(TASK REQUIREMENTS): Lines of the data that contain the word "branch" are the ones to copy.

* * *

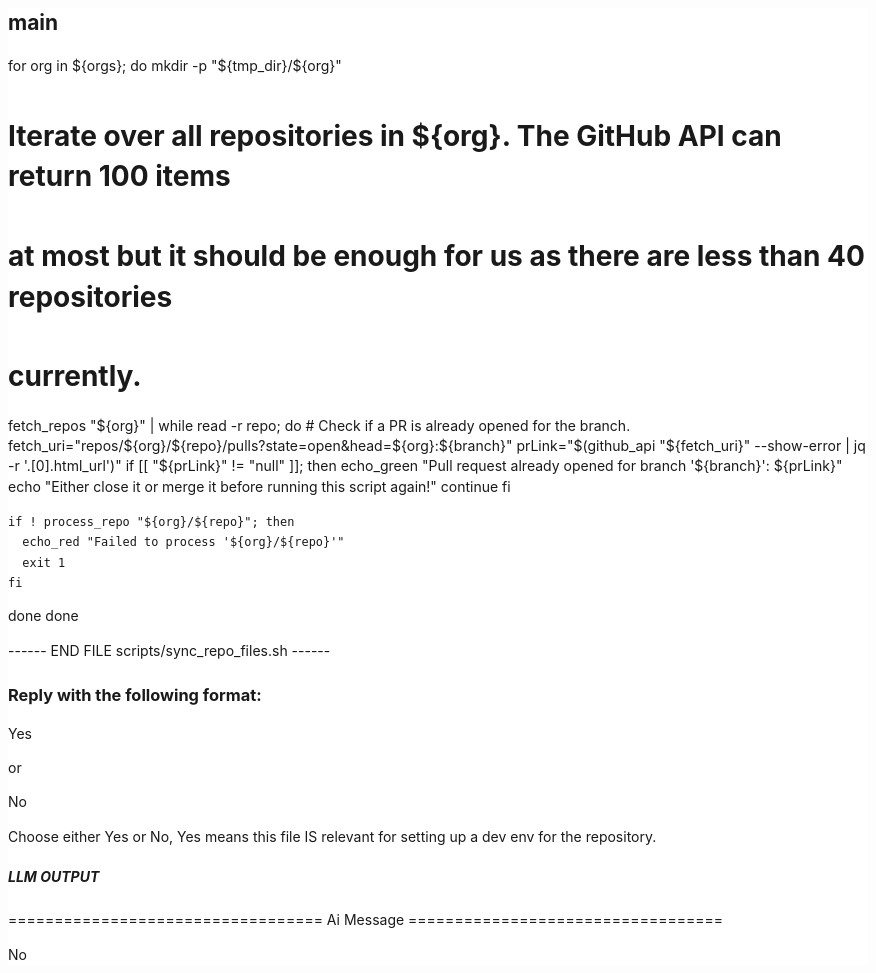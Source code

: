 ## main
for org in ${orgs}; do
  mkdir -p "${tmp_dir}/${org}"
  # Iterate over all repositories in ${org}. The GitHub API can return 100 items
  # at most but it should be enough for us as there are less than 40 repositories
  # currently.
  fetch_repos "${org}" | while read -r repo; do
    # Check if a PR is already opened for the branch.
    fetch_uri="repos/${org}/${repo}/pulls?state=open&head=${org}:${branch}"
    prLink="$(github_api "${fetch_uri}" --show-error | jq -r '.[0].html_url')"
    if [[ "${prLink}" != "null" ]]; then
      echo_green "Pull request already opened for branch '${branch}': ${prLink}"
      echo "Either close it or merge it before running this script again!"
      continue
    fi

    if ! process_repo "${org}/${repo}"; then
      echo_red "Failed to process '${org}/${repo}'"
      exit 1
    fi
  done
done

------ END FILE scripts/sync_repo_files.sh ------

### Reply with the following format:

<rel>Yes</rel>

or

<rel>No</rel>

Choose either Yes or No, Yes means this file IS relevant for setting up a dev env for the repository.

##### LLM OUTPUT #####
================================== Ai Message ==================================

<rel>No</rel>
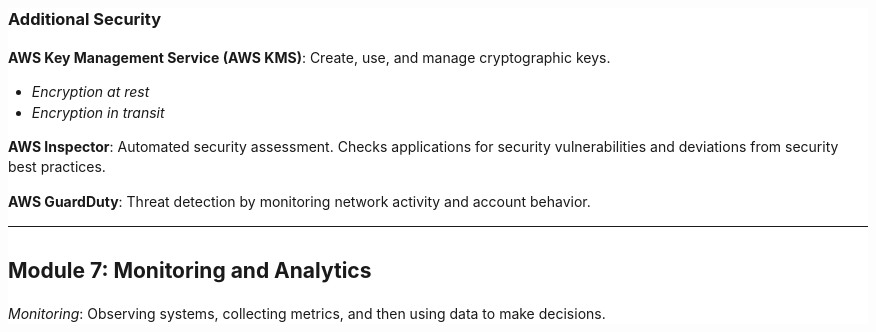 ### Additional Security

**AWS Key Management Service (AWS KMS)**: Create, use, and manage cryptographic keys.

- _Encryption at rest_
- _Encryption in transit_

**AWS Inspector**: Automated security assessment. Checks applications for security vulnerabilities and deviations from security best practices.

**AWS GuardDuty**: Threat detection by monitoring network activity and account behavior.

---

## Module 7: Monitoring and Analytics

_Monitoring_: Observing systems, collecting metrics, and then using data to make decisions.
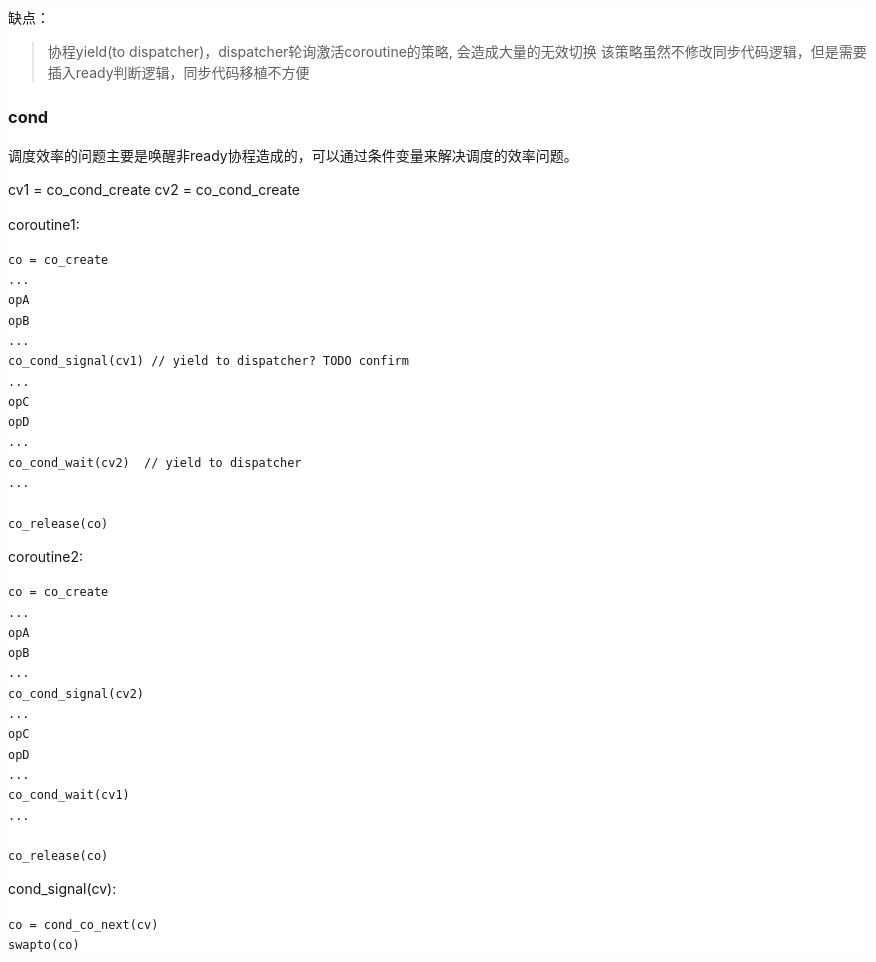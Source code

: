 缺点：
> 协程yield(to dispatcher)，dispatcher轮询激活coroutine的策略, 会造成大量的无效切换
> 该策略虽然不修改同步代码逻辑，但是需要插入ready判断逻辑，同步代码移植不方便

### cond

调度效率的问题主要是唤醒非ready协程造成的，可以通过条件变量来解决调度的效率问题。

cv1 = co_cond_create
cv2 = co_cond_create

coroutine1:

```
co = co_create
...
opA
opB
...
co_cond_signal(cv1) // yield to dispatcher? TODO confirm
...
opC
opD
...
co_cond_wait(cv2)  // yield to dispatcher
...

co_release(co)
```

coroutine2:

```
co = co_create
...
opA
opB
...
co_cond_signal(cv2)
...
opC
opD
...
co_cond_wait(cv1)
...

co_release(co)
```

cond_signal(cv):

```
co = cond_co_next(cv)
swapto(co)
```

* * *

(WRITTEN SOLUTION):
    # Check if a PR is already opened for the branch.
    fetch_uri="repos/${org}/${repo}/pulls?state=open&head=${org}:${branch}"
      echo_green "Pull request already opened for branch '${branch}': ${prLink}"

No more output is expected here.